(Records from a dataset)
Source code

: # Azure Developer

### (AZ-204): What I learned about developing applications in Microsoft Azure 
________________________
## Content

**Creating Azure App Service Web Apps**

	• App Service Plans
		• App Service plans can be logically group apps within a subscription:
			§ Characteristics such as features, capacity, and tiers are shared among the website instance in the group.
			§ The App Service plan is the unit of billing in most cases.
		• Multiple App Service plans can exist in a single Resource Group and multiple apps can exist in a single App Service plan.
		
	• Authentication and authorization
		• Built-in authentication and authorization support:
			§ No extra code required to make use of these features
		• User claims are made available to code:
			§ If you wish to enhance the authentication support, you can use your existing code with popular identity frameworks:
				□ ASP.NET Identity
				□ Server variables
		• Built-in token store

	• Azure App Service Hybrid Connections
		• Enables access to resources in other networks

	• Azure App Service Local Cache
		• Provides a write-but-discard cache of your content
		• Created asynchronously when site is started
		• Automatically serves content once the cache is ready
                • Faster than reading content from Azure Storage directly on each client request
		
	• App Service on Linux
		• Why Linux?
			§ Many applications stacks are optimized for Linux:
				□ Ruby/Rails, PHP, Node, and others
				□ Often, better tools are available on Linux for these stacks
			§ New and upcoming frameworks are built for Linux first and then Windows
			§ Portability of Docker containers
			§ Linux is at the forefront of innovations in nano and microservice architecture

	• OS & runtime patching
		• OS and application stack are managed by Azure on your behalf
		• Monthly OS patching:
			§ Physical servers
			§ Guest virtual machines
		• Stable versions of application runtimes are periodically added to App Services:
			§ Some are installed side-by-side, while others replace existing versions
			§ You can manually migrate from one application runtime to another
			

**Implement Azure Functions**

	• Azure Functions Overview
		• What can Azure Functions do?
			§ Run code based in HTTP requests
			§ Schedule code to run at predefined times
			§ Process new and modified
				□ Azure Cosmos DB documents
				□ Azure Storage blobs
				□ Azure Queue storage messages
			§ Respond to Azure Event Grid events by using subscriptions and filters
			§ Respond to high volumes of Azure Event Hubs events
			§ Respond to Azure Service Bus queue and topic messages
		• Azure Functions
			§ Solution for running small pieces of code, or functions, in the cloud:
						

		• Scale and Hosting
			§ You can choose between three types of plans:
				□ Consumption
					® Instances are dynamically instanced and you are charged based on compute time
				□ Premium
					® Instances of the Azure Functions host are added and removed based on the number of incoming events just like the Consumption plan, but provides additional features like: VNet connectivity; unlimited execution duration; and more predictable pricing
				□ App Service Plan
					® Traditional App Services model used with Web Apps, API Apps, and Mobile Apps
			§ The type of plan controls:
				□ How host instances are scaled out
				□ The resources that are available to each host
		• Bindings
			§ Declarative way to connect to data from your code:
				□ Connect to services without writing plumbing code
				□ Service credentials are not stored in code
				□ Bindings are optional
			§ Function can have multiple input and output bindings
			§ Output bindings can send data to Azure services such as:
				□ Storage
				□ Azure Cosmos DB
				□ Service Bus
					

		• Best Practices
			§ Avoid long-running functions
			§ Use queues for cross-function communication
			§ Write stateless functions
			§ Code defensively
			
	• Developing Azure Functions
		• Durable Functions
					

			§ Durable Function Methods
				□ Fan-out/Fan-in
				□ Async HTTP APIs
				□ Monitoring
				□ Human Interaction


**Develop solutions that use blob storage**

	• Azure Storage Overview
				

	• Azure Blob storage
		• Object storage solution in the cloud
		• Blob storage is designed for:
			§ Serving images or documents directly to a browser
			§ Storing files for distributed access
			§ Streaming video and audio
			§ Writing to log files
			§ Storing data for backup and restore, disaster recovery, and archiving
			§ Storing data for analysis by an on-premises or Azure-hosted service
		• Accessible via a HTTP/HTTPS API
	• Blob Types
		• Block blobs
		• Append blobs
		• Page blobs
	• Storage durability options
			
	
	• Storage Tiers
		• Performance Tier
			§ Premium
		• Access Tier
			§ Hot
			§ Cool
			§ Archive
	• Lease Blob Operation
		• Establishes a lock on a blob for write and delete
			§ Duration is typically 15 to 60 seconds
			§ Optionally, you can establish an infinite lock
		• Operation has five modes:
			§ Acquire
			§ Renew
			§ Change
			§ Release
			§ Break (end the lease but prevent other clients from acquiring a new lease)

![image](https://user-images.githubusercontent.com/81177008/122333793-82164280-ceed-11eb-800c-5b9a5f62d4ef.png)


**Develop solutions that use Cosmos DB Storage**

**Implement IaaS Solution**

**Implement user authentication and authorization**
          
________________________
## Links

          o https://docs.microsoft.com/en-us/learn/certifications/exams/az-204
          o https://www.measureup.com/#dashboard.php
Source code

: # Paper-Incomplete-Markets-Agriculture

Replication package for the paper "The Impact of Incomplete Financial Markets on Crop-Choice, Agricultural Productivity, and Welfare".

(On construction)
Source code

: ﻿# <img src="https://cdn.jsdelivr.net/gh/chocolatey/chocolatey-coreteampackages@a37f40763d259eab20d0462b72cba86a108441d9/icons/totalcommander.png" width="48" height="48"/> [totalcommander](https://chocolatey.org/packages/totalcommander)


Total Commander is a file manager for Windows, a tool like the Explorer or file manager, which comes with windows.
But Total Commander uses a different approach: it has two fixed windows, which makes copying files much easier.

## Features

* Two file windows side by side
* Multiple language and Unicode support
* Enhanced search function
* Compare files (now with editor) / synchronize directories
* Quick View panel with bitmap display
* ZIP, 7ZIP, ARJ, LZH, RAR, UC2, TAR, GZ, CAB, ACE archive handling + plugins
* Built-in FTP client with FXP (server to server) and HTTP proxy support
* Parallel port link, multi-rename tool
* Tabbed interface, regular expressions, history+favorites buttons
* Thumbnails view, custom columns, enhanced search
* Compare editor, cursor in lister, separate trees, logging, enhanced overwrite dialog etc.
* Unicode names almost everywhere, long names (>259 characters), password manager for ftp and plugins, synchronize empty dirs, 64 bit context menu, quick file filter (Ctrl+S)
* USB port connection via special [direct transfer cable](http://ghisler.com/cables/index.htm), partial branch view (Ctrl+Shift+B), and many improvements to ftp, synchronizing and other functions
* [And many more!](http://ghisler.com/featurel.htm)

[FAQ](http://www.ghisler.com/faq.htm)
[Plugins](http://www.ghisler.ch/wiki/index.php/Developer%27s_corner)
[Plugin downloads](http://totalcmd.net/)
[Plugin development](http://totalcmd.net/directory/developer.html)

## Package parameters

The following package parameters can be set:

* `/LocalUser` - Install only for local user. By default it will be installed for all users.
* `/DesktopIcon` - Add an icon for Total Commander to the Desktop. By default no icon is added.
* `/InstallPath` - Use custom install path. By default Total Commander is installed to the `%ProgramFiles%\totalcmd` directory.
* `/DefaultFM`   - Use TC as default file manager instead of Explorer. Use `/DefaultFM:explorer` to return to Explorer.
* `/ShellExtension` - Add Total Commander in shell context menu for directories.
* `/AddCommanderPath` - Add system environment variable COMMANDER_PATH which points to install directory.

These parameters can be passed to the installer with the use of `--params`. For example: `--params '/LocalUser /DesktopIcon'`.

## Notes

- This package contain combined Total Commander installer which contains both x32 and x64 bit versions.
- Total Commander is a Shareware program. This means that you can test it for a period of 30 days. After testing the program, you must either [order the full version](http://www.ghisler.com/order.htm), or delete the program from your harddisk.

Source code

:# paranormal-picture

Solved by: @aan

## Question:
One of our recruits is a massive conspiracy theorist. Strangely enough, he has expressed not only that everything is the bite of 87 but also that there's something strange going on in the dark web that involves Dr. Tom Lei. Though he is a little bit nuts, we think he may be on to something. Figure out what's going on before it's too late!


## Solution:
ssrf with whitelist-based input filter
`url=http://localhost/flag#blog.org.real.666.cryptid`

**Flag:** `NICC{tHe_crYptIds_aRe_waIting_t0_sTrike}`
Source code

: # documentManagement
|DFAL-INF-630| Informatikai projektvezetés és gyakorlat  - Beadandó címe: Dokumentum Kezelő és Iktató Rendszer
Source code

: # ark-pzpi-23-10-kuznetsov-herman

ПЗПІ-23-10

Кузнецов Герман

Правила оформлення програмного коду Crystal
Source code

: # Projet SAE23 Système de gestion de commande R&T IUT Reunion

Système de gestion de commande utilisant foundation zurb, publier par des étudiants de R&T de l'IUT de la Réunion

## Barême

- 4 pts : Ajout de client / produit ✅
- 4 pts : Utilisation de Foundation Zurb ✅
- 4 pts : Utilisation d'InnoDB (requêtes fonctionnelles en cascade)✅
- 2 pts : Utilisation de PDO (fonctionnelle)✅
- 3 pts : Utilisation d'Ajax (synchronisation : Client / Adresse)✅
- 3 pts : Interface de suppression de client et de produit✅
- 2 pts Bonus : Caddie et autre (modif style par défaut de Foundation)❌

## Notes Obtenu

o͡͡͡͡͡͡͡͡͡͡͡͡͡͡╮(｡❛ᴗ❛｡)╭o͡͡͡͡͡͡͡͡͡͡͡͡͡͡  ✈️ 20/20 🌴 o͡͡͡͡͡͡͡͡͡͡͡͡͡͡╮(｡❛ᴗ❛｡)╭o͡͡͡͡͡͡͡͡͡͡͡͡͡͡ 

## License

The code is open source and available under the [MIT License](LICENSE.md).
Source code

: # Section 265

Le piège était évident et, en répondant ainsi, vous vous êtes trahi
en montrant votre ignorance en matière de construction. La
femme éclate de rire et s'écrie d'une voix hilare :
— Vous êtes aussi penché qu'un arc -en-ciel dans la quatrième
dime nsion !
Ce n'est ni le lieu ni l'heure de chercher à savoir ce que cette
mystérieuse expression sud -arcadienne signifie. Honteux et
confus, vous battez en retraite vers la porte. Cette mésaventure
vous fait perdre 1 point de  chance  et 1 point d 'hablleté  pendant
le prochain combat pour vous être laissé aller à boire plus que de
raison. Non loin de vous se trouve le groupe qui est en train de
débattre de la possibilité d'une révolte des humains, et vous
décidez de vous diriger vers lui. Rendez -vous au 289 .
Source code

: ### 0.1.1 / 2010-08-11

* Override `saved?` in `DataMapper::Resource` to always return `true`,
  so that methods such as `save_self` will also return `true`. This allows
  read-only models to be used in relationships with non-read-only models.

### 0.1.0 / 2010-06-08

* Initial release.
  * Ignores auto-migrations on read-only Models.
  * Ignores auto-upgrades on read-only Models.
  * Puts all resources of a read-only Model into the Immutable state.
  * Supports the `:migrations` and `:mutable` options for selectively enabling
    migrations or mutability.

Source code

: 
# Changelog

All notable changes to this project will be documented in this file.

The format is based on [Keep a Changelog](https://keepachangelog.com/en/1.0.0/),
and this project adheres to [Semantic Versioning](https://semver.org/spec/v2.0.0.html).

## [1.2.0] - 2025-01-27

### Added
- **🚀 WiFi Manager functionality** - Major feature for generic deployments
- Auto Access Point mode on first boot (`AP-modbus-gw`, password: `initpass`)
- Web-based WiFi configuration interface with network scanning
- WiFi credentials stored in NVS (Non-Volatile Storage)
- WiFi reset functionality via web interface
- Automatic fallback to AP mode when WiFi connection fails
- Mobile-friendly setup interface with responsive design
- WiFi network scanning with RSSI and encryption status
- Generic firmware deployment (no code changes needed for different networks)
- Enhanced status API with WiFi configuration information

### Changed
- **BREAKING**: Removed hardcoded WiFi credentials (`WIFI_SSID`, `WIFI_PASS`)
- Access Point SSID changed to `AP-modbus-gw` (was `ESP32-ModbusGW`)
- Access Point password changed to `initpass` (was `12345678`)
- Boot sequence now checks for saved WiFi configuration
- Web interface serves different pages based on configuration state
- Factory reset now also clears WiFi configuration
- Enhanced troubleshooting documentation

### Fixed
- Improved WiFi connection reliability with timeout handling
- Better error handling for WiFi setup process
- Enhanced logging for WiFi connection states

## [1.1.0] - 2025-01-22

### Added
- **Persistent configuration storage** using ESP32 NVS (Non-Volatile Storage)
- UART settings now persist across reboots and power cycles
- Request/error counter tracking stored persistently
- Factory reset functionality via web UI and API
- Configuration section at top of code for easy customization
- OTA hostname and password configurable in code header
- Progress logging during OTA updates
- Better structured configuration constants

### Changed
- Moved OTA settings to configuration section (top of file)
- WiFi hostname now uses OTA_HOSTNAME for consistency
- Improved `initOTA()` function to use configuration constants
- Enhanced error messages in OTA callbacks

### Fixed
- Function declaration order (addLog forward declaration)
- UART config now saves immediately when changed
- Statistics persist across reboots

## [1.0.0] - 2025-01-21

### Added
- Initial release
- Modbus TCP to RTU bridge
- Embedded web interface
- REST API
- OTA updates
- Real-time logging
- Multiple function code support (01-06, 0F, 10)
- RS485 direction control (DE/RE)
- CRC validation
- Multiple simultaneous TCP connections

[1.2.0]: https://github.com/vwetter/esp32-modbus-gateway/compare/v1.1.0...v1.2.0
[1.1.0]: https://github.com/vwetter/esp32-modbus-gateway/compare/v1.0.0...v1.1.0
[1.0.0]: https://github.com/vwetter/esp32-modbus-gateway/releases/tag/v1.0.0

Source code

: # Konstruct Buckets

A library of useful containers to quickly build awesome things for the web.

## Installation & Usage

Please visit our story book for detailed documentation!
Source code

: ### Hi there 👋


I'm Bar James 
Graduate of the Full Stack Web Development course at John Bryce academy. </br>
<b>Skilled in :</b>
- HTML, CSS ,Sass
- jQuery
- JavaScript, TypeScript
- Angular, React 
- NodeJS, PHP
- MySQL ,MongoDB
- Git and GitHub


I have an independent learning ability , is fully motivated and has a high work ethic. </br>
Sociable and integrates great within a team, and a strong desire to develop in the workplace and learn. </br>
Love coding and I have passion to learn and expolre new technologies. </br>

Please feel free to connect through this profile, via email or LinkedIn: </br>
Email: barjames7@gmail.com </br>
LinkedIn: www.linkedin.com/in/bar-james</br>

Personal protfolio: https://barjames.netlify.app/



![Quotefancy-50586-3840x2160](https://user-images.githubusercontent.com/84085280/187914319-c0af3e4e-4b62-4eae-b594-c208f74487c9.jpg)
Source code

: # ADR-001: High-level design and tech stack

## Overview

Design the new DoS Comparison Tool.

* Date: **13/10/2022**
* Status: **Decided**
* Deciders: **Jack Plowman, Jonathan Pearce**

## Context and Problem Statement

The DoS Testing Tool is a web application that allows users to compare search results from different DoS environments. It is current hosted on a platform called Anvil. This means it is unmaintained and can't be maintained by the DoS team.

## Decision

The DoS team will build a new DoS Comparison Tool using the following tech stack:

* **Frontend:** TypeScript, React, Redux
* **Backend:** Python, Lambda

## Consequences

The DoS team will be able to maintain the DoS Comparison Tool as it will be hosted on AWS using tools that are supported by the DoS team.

Task directions:
Look through the lines above and collect those with the word "hosted".

Solution to the problem:
			§ Storing data for analysis by an on-premises or Azure-hosted service
The DoS Testing Tool is a web application that allows users to compare search results from different DoS environments. It is current hosted on a platform called Anvil. This means it is unmaintained and can't be maintained by the DoS team.
The DoS team will be able to maintain the DoS Comparison Tool as it will be hosted on AWS using tools that are supported by the DoS team.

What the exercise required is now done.